I have been using Trilux II. Did you paint the No-Foul ZO on right on top of Trilux?
Yes, but roughen up the Trilux first with an abrasive pad, then painted over it, for there was considerable flaking of the top coat of Trilux. My yard says that's normal. I did two coats all over but added a third coat from the water line down for about a foot (where it ablates away faster). I put two or three coats of the Trilux primer on the shafts then several coats of No Foul. Most paint came off the shafts & rudders but there was no slime/barnacle buildup. Supposedly, Trilux and a number of other AF bottom paints are more likely to flake when the boat is properly zinced. If they are in a 1.05 volt or higher environment, the paint is attacked. That's OK; better the paint than the aluminum. Also marine life loves a zinced boat.
I used Trilux . Another Capt. said he had poor success with Trilux 33 & that he used the E paint and was not to happy with the out come of that product either.
This is the second report on the hull bottom condition of my 32 sedan after two years in the water with the hull prepared as described in a previous post. This time, rather than inspect with a light and divers gear, I let my curiosity (and a little good judgment) get the best of me and hauled it for a good inspection.
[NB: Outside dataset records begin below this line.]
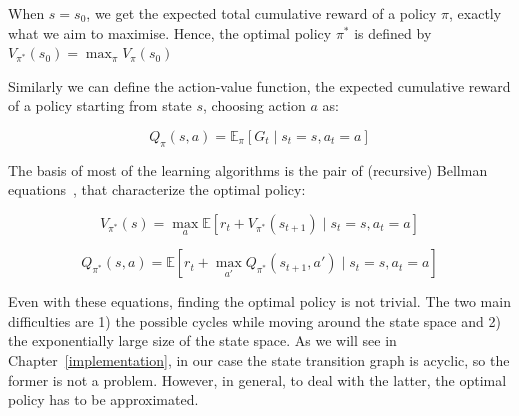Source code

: When $s=s_0$, we get the expected total cumulative reward of a policy $\pi$, exactly what we aim to maximise. Hence, the optimal policy $\pi^*$ is defined by $V_{\pi^*}(s_0)=\max_\pi V_{\pi}(s_0)$

Similarly we can define the action-value function, the expected cumulative reward of a policy starting from state $s$, choosing action $a$ as:

\begin{equation}\label{eq:actionvalueFunction}
Q_{\pi}(s, a)=\mathbb{E}_\pi[G_t \mid s_t = s, a_t = a]
\end{equation}


The basis of most of the learning algorithms is the pair of (recursive) Bellman equations~\cite{bellman1957bellmanequation}, that characterize the optimal policy:


\begin{equation}\label{eq:bellmanState}
V_{\pi^*}(s) = \max_a \mathbb{E} [r_t + V_{\pi^*}(s_{t+1}) \mid s_t=s, a_t=a]
\end{equation}


\begin{equation} \label{eq:bellmanAction}
Q_{\pi^*}(s,a) = \mathbb{E} [r_t + \max_{a'} Q_{\pi^*}(s_{t+1},a') \mid s_t=s, a_t=a ] 
\end{equation}

Even with these equations, finding the optimal policy is not trivial. The two main difficulties are 1) the possible cycles while moving around the state space and 2) the exponentially large size of the state space. As we will see in Chapter~\ref{implementation}, in our case the state transition graph is acyclic, so the former is not a problem. However, in general, to deal with the latter, the optimal policy has to be approximated.



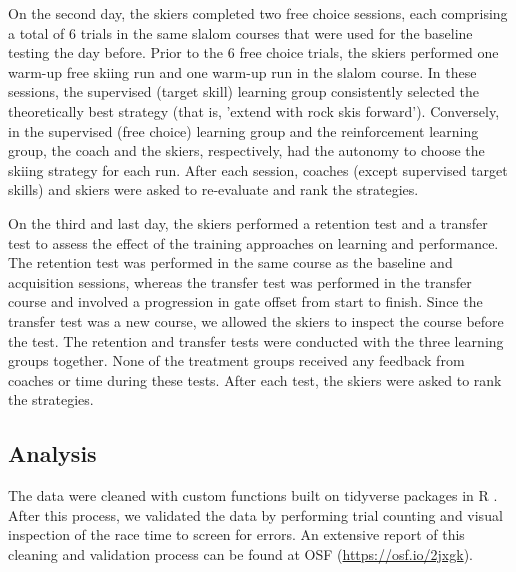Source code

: \documentclass[pdflatex,sn-nature]{sn-jnl}%
\theoremstyle{thmstyleone}%
\theoremstyle{thmstyletwo}%
\theoremstyle{thmstylethree}%
\begin{document}
On the second day, the skiers completed two free choice sessions, each comprising a total of 6 trials in the same slalom courses that were used for the baseline testing the day before. Prior to the 6 free choice trials, the skiers performed one warm-up free skiing run and one warm-up run in the slalom course. In these sessions, the supervised (target skill) learning group consistently selected the theoretically best strategy (that is, 'extend with rock skis forward'). Conversely, in the supervised (free choice) learning group and the reinforcement learning group, the coach and the skiers, respectively, had the autonomy to choose the skiing strategy for each run. After each session, coaches (except supervised target skills) and skiers were asked to re-evaluate and rank the strategies.

On the third and last day, the skiers performed a retention test and a transfer test to assess the effect of the training approaches on learning and performance. The retention test was performed in the same course as the baseline and acquisition sessions, whereas the transfer test was performed in the transfer course and involved a progression in gate offset from start to finish. Since the transfer test was a new course, we allowed the skiers to inspect the course before the test. The retention and transfer tests were conducted with the three learning groups together. None of the treatment groups received any feedback from coaches or time during these tests. After each test, the skiers were asked to rank the strategies.


\subsection{Analysis}
The data were cleaned with custom functions built on tidyverse \cite{wickham_welcome_2019} packages in R \cite{r_core_team_r_2022}. After this process, we validated the data by performing trial counting and visual inspection of the race time to screen for errors. An extensive report of this cleaning and validation process can be found at OSF  (\url{https://osf.io/2jxgk}).
\end{document}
I spent an hour inspecting everything, which is normally under water; nothing out of order. Magnesium strips darkened but no bubbling, except for the little discs on the rudders. Every fitting and adjacent area was perfect. The bare aluminum area on the keel adjacent to the keel anodes was perfectly clean. Capac readings have been consistently 1.20 volts for the two years she's been wet. I'm very pleased and the haul out brought much peace of mind. At this point, I'm ready to feel good about the effort and expense we expended to get the bottom in good condition.
Thanks for the update. I plan to redo my bottom this spring if $$'s permit. If the thru hulls are isolated properly, do you really see a need to remove them? Or can you just paint over them with the barrier coatings?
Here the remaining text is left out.